Witness Must Be Present in California DUI Trials 

A testimonial hearsay statement against a criminal defendant violates the Confrontation Clause of the Sixth Amendment, even if the witness is unavailable (unless the accused had a previous opportunity to cross-examine). Crawford v. Washington (2004).

The California Supreme Court has accepted a petition for review on the issue of whether or not the term “testimonial interrogation,” as referred to in Crawford, applies to all questioning of a victim by a law enforcement officer. People v. Adams (Oct. 13, 2004) 04 C.D.O.S. 9204. Its ultimate decision is likely to address the holding in People v. Caudillo (Oct. 7, 2004) 04 C.D.O.S. 9113 (which holds that statements made in a 911 call were not testimonial, and therefore not barred by Crawford) (overruled on other grounds).

Kelly/Frye—General Acceptance of Scientific Evidence 

When scientific evidence is challenged on the basis that it is not scientific, California courts apply the Kelly/Frye rule (People v. Kelly (1976); Frye v. United States (1923).

But the Frye basis of California’s Kelly/Frye rule was overturned in 1993 by the U.S. Supreme Court in Daubert v. Merrell Dow Pharmaceuticals, Inc. (1993) 509 U.S. 579. In Daubert, the court held that Frye was replaced by Rule 702 of the Federal Rules of Evidence. However Daubert’s ruling on this point has no effect on California law.

Daubert did not mention any Federal Constitutional basis for either the new ruling or the previous Frye rule. Without a Federal Constitutional basis, Daubert cannot compel our courts to follow the Federal lead. Thus, in 1994 the California Supreme Court ruled in People v. Leahy (1994) 8 Cal.App.4th 587, that California’s Kelly/Frye rule is still alive and well.

In People v. Thang Van Bui (2001) 86 Cal.App.4th 1187, 103 CR2d 908, the defendant’s attorney made a Kelly-Frye objection to the prosecution expert’s testimony about the effect of methamphetamine use on driving ability. Trouble is, the defendant’s expert agreed that the research method was generally accepted in the scientific community. To compound the error, the appeal was based on the denial of the Kelly-Frye objection. One almost suspects a conspiracy here to set this damaging opinion loose on all of us.
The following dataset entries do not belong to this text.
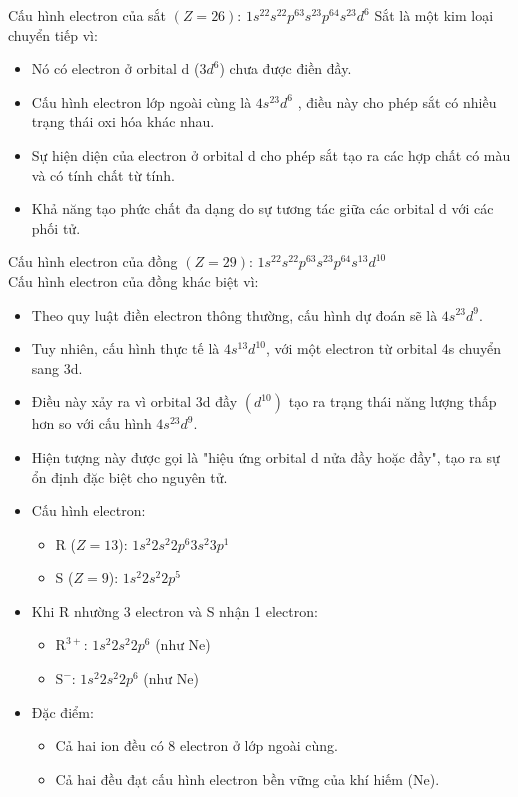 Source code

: \begin{loigiaibth}{1}
  Cấu hình electron của sắt $(Z=26)$: $1s^22s^22p^63s^23p^64s^23d^6$ Sắt là một kim loại chuyển tiếp vì: \begin {itemize} \item Nó có electron ở orbital d ($3d^6$) chưa được điền đầy. \item Cấu hình electron lớp ngoài cùng là $4s^23d^6$ , điều này cho phép sắt có nhiều trạng thái oxi hóa khác nhau. \item Sự hiện diện của electron ở orbital d cho phép sắt tạo ra các hợp chất có màu và có tính chất từ tính. \item Khả năng tạo phức chất đa dạng do sự tương tác giữa các orbital d với các phối tử. \end {itemize}
\end{loigiaibth}
\begin{loigiaibth}{2}
  Cấu hình electron của đồng $(Z=29)$: $1s^22s^22p^63s^23p^64s^13d^{10}$ \\ Cấu hình electron của đồng khác biệt vì: \begin {itemize} \item Theo quy luật điền electron thông thường, cấu hình dự đoán sẽ là $4s^23d^9$. \item Tuy nhiên, cấu hình thực tế là $4s^13d^{10}$, với một electron từ orbital 4s chuyển sang 3d. \item Điều này xảy ra vì orbital 3d đầy $(d^{10})$ tạo ra trạng thái năng lượng thấp hơn so với cấu hình $4s^23d^9$. \item Hiện tượng này được gọi là "hiệu ứng orbital d nửa đầy hoặc đầy", tạo ra sự ổn định đặc biệt cho nguyên tử. \end {itemize}
\end{loigiaibth}
\begin{loigiaibth}{3}
  \begin {itemize} \item Cấu hình electron: \begin {itemize} \item R ($Z=13$): $1s^2 2s^2 2p^6 3s^2 3p^1$ \item S ($Z=9$): $1s^2 2s^2 2p^5$ \end {itemize} \item Khi R nhường 3 electron và S nhận 1 electron: \begin {itemize} \item $\text {R}^{3+}$: $1s^2 2s^2 2p^6$ (như Ne) \item $\text {S}^-$: $1s^2 2s^2 2p^6$ (như Ne) \end {itemize} \item Đặc điểm: \begin {itemize} \item Cả hai ion đều có 8 electron ở lớp ngoài cùng. \item Cả hai đều đạt cấu hình electron bền vững của khí hiếm (Ne). \end {itemize} \end {itemize}
\end{loigiaibth}
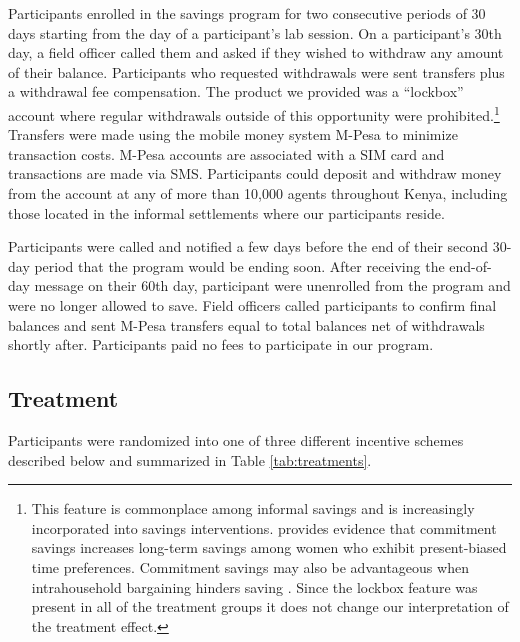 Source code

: \documentclass[12pt]{article}
\begin{document}
		Participants enrolled in the savings program for two consecutive periods of 30 days starting from the day of a participant's lab session. On a participant's 30th day, a field officer called them and asked if they wished to withdraw any amount of their balance. Participants who requested withdrawals were sent transfers plus a withdrawal fee compensation. The product we provided was a ``lockbox'' account where regular withdrawals outside of this opportunity were prohibited.\footnote{This feature is commonplace among informal savings and is increasingly incorporated into savings interventions. \textcite{ashraf_tying_2006} provides evidence that commitment savings increases long-term savings among women who exhibit present-biased time preferences. Commitment savings may also be advantageous when intrahousehold bargaining hinders saving \parencite{banerjee_economic_2007,schaner_cost_2011}. Since the lockbox feature was present in all of the treatment groups it does not change our interpretation of the treatment effect.} Transfers were made using the mobile money system M-Pesa to minimize transaction costs. M-Pesa accounts are associated with a SIM card and transactions are made via SMS. Participants could deposit and withdraw money from the account at any of more than 10,000 agents throughout Kenya, including those located in the informal settlements where our participants reside.

		Participants were called and notified a few days before the end of their second 30-day period that the program would be ending soon. After receiving the end-of-day message on their 60th day, participant were unenrolled from the program and were no longer allowed to save. Field officers called participants to confirm final balances and sent M-Pesa transfers equal to total balances net of withdrawals shortly after. Participants paid no fees to participate in our program.

	\subsection{Treatment} \label{sec:treat}

		Participants were randomized into one of three different incentive schemes described below and summarized in Table \ref{tab:treatments}.
\end{document}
But that’s not the end of it. The defendant’s expert did give credible testimony about the defects in the prosecution expert’s research and the lack of a correlation between methamphetamine use and driving ability, but he was never called to testify at trial! That’s unfortunate because there’s ample support for the lack of an effect of methamphetamine use on the motor skills involved in driving a vehicle, at least where alcohol is not also involved. (We’re not told why the expert did not testify at trial. Not available? Not enough funds? Who knows.)
So, what can we conclude about the precedential value of this case? It stands for the proposition that when all the experts for both the prosecution and the defense agree that a research method is generally accepted in the scientific community, a court does not err in reaching the same conclusion.

One wonders why the court wasted its valuable time on this nonsense.